The U.S. Department of Transportation (USDOT) released official information surrounding the Transportation Investment Generating Economic Recovery (TIGER) 2015 program, which will provide $500 million for 39 transportation projects in 34 states.

 

USDOT said it received 627 eligible applications requesting $10.1 billion, 20 times the $500 million available for the program. The department says it focused on projects that improve safety, support innovation and connect communities to opportunity.

“Transportation is always about the future. If we’re just fixing today’s problems, we’ll fall further and further behind. We already know that a growing population and increasing freight traffic will require our system to do more,” said U.S. Transportation Secretary Anthony Foxx. “In this round of TIGER, we selected projects that focus on where the country’s transportation infrastructure needs to be in the future; ever safer, ever more innovative and ever more targeted to open the floodgates of opportunity across America.”

Elected officials released their own press releases concerning $170 million in rail related projects that will benefit from TIGER grants earlier this week. However, with the official word from USDOT, total funds committed to rail-related projects have increased.
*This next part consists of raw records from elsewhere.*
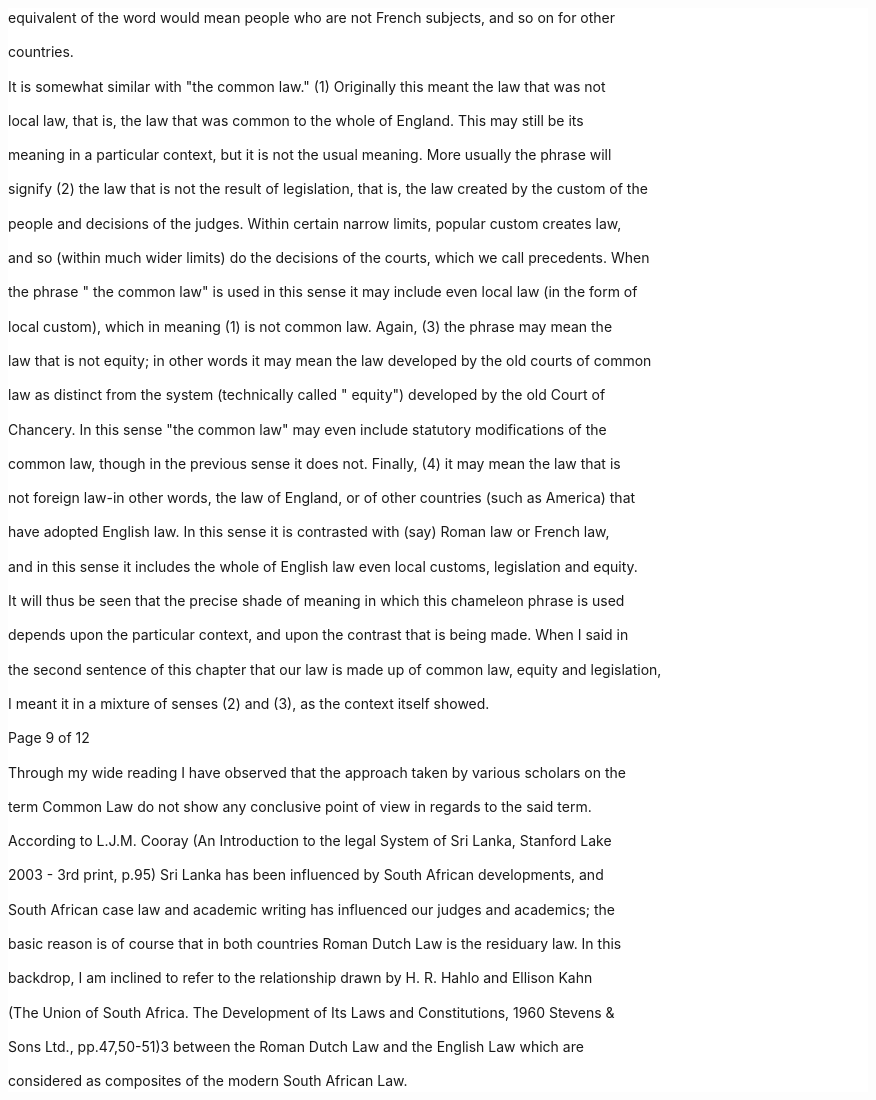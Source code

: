 equivalent of the word would mean people who are not French subjects, and so on for other

countries.

It is somewhat similar with "the common law." (1) Originally this meant the law that was not

local law, that is, the law that was common to the whole of England. This may still be its

meaning in a particular context, but it is not the usual meaning. More usually the phrase will

signify (2) the law that is not the result of legislation, that is, the law created by the custom of the

people and decisions of the judges. Within certain narrow limits, popular custom creates law,

and so (within much wider limits) do the decisions of the courts, which we call precedents. When

the phrase " the common law" is used in this sense it may include even local law (in the form of

local custom), which in meaning (1) is not common law. Again, (3) the phrase may mean the

law that is not equity; in other words it may mean the law developed by the old courts of common

law as distinct from the system (technically called " equity") developed by the old Court of

Chancery. In this sense "the common law" may even include statutory modifications of the

common law, though in the previous sense it does not. Finally, (4) it may mean the law that is

not foreign law-in other words, the law of England, or of other countries (such as America) that

have adopted English law. In this sense it is contrasted with (say) Roman law or French law,

and in this sense it includes the whole of English law even local customs, legislation and equity.

It will thus be seen that the precise shade of meaning in which this chameleon phrase is used

depends upon the particular context, and upon the contrast that is being made. When I said in

the second sentence of this chapter that our law is made up of common law, equity and legislation,

I meant it in a mixture of senses (2) and (3), as the context itself showed.

Page 9 of 12

Through my wide reading I have observed that the approach taken by various scholars on the

term Common Law do not show any conclusive point of view in regards to the said term.

According to L.J.M. Cooray (An Introduction to the legal System of Sri Lanka, Stanford Lake

2003 - 3rd print, p.95) Sri Lanka has been influenced by South African developments, and

South African case law and academic writing has influenced our judges and academics; the

basic reason is of course that in both countries Roman Dutch Law is the residuary law. In this

backdrop, I am inclined to refer to the relationship drawn by H. R. Hahlo and Ellison Kahn

(The Union of South Africa. The Development of Its Laws and Constitutions, 1960 Stevens &

Sons Ltd., pp.47,50-51)3 between the Roman Dutch Law and the English Law which are

considered as composites of the modern South African Law.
Additional projects that are either specific to the rail industry or have a rail component to them include:

  • $25 million to the city of Charlotte and North Carolina Department of Transportation for the Charlotte Gateway Station Track and Safety Improvements project that will remove existing track infrastructure, construct bridge and retaining structures, install station tracks and install signals to facilitate the Charlotte Gateway Station.
  • $15 million to the Arizona Department of Transportation for the SR 347 Grade Separation Project, which will grade separate the intersection of State Route 347 and a Union Pacific double track line. Additionally, the project will relocate an existing passenger rail station and construct rail siding to provide off-main rail line loading/unloading of passenger trains.
  • $10 million to the San Diego Unified Port District for the Tenth Avenue Marine Terminal Modernization Project that will modernize the port by removing two obsolete transit sheds and construct a new laydown area with on-dock rail improvements.
  • $10 million to the Ports of Indiana for the Port of Indiana – Jeffersonville Truck-to-Rail and Rail-to-Water Improvements Project, which will construct a double rail loop and barge transload facility with additional siding and turnouts. The project also includes construction of a rail siding extension and a truck-to-rail intermodal facility.
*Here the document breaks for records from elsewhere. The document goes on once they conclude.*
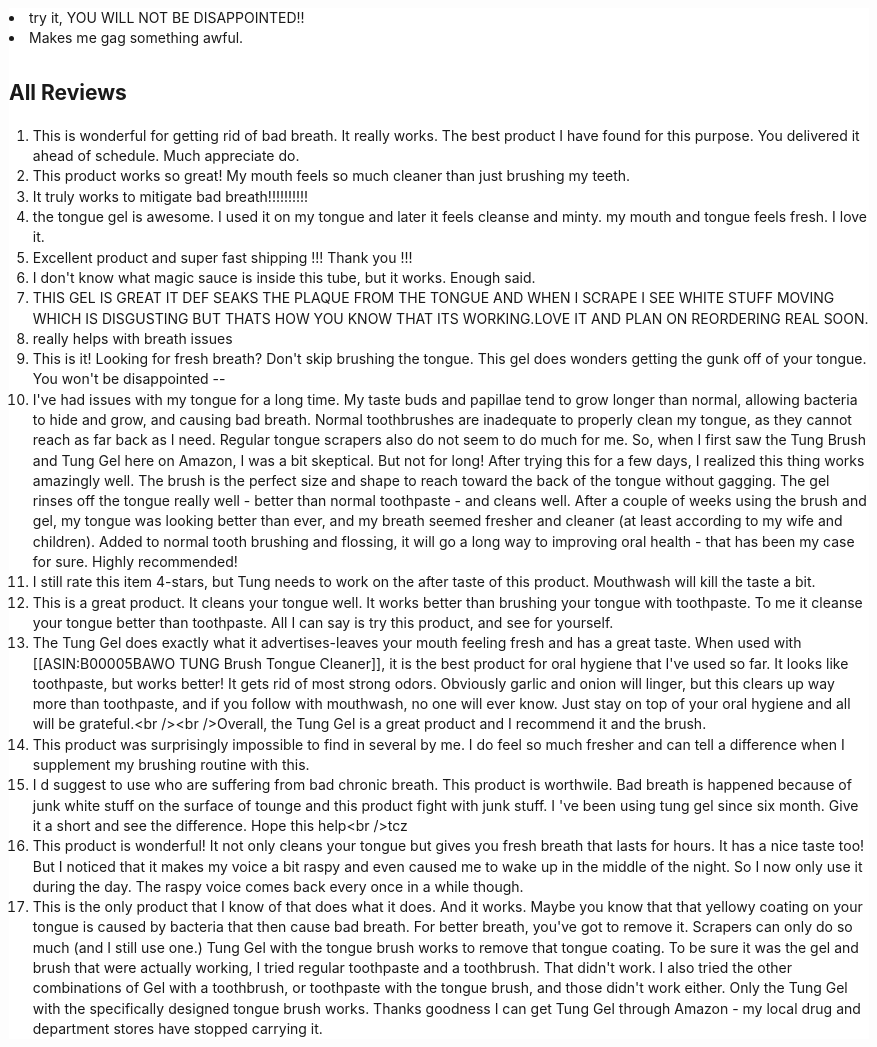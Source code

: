 <li> try it, YOU WILL NOT BE DISAPPOINTED!!</li>
<li> Makes me gag something awful.</li>
</ol>

<h2>All Reviews</h2>

<ol>
    <li> This is wonderful for getting rid of bad breath. It really works. The best product I have found for this purpose. You delivered it ahead of schedule. Much appreciate do.</li>
    <li> This product works so great! My mouth feels so much cleaner than just brushing my teeth.</li>
    <li> It truly works to mitigate bad breath!!!!!!!!!!</li>
    <li> the tongue gel is awesome. I used it on my tongue and later it feels cleanse and minty. my mouth and tongue feels fresh. I love it.</li>
    <li> Excellent product and super fast shipping !!! Thank you !!!</li>
    <li> I don&#x27;t know what magic sauce is inside this tube, but it works. Enough said.</li>
    <li> THIS GEL IS GREAT IT DEF SEAKS THE PLAQUE FROM THE TONGUE AND WHEN I SCRAPE I SEE WHITE STUFF MOVING WHICH IS DISGUSTING BUT THATS HOW YOU KNOW THAT ITS WORKING.LOVE IT AND PLAN ON REORDERING REAL SOON.</li>
    <li> really helps with breath issues</li>
    <li> This is it!  Looking for fresh breath? Don&#x27;t skip brushing the tongue.  This gel does wonders getting the gunk off of your tongue.  You won&#x27;t be disappointed --</li>
    <li> I&#x27;ve had issues with my tongue for a long time.  My taste buds and papillae tend to grow longer than normal, allowing bacteria to hide and grow, and causing bad breath.  Normal toothbrushes are inadequate to properly clean my tongue, as they cannot reach as far back as I need.  Regular tongue scrapers also do not seem to do much for me.  So, when I first saw the Tung Brush and Tung Gel here on Amazon, I was a bit skeptical.  But not for long!  After trying this for a few days, I realized this thing works amazingly well.  The brush is the perfect size and shape to reach toward the back of the tongue without gagging.  The gel rinses off the tongue really well - better than normal toothpaste - and cleans well.  After a couple of weeks using the brush and gel, my tongue was looking better than ever, and my breath seemed fresher and cleaner (at least according to my wife and children).  Added to normal tooth brushing and flossing, it will go a long way to improving oral health - that has been my case for sure.  Highly recommended!</li>
    <li> I still rate this item 4-stars, but Tung needs to work on the after taste of this product. Mouthwash will kill the taste a bit.</li>
    <li> This is a great product. It cleans your tongue well. It works better than brushing your tongue with toothpaste. To me it cleanse your tongue better than toothpaste. All I can say is try this product, and see for yourself.</li>
    <li> The Tung Gel does exactly what it advertises-leaves your mouth feeling fresh and has a great taste. When used with [[ASIN:B00005BAWO TUNG Brush Tongue Cleaner]], it is the best product for oral hygiene that I&#x27;ve used so far. It looks like toothpaste, but works better! It gets rid of most strong odors. Obviously garlic and onion will linger, but this clears up way more than toothpaste, and if you follow with mouthwash, no one will ever know. Just stay on top of your oral hygiene and all will be grateful.&lt;br /&gt;&lt;br /&gt;Overall, the Tung Gel is a great product and I recommend it and the brush.</li>
    <li> This product was surprisingly impossible to find in several by me. I do feel so much fresher and can tell a difference when I supplement my brushing routine with this.</li>
    <li> I d suggest to use who are suffering from bad chronic breath. This product is worthwile. Bad breath is happened because of junk white stuff on the surface of tounge and this product fight with junk stuff. I &#x27;ve been using tung gel since six month. Give it a short and see the difference. Hope this help&lt;br /&gt;tcz</li>
    <li> This product is wonderful! It not only cleans your tongue but gives you fresh breath that lasts for hours. It has a nice taste too! But I noticed that it makes my voice a bit raspy and even caused me to wake up in the middle of the night. So I now only use it during the day. The raspy voice comes back every once in a while though.</li>
    <li> This is the only product that I know of that does what it does. And it works. Maybe you know that that yellowy coating on your tongue is caused by bacteria that then cause bad breath. For better breath, you&#x27;ve got to remove it. Scrapers can only do so much (and I still use one.) Tung Gel with the tongue brush works to remove that tongue coating. To be sure it was the gel and brush that were actually working, I tried regular toothpaste and a toothbrush. That didn&#x27;t work. I also tried the other combinations of Gel with a toothbrush, or toothpaste with the tongue brush, and those didn&#x27;t work either. Only the Tung Gel with the specifically designed tongue brush works. Thanks goodness I can get Tung Gel through Amazon - my local drug and department stores have stopped carrying it.</li>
All in, rail related projects account for 46 percent of the awarded TIGER funds available in this round. Freight rail projects were awarded $70 million; passenger rail projects $50.2 million and rail transit $45.2 million. Those projects with rail-related elements that were classified by the USDOT as maritime projects were awarded $32.3 million and road projects with rail elements were awarded $33 million.

This is the seventh TIGER round since 2009, bringing the total grant amount to $4.6 billion provided to 381 projects in all 50 states, the District of Columbia and Puerto Rico. USDOT says demand for the program has been overwhelming; to date the department has received more than 6,700 applications requesting more than $134 billion for transportation projects across the country.